◆ **Data to process**
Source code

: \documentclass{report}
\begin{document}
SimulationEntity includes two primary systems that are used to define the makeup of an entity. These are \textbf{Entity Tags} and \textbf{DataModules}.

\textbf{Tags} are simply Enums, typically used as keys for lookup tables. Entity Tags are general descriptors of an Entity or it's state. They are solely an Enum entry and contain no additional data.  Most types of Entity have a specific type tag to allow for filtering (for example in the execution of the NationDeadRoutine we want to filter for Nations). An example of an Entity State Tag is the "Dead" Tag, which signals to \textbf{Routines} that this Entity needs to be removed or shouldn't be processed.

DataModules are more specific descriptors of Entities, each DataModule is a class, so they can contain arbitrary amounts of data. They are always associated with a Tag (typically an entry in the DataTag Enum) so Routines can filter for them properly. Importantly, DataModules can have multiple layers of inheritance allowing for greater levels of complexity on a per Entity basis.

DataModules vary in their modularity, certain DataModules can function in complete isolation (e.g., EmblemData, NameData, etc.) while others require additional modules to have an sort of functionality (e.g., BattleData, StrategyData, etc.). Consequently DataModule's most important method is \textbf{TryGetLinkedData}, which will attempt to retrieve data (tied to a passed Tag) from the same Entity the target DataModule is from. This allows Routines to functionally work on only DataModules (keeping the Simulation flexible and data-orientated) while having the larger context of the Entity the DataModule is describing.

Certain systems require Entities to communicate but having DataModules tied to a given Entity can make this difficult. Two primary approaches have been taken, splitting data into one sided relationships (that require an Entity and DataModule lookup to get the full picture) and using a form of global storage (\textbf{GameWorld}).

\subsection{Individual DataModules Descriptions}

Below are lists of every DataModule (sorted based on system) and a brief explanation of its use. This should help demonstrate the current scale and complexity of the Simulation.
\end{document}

◆ **How to complete this task**
Exactly how many lines in the listing above contain the string "having"? Give the number without comment.

◆ **Answer box**
2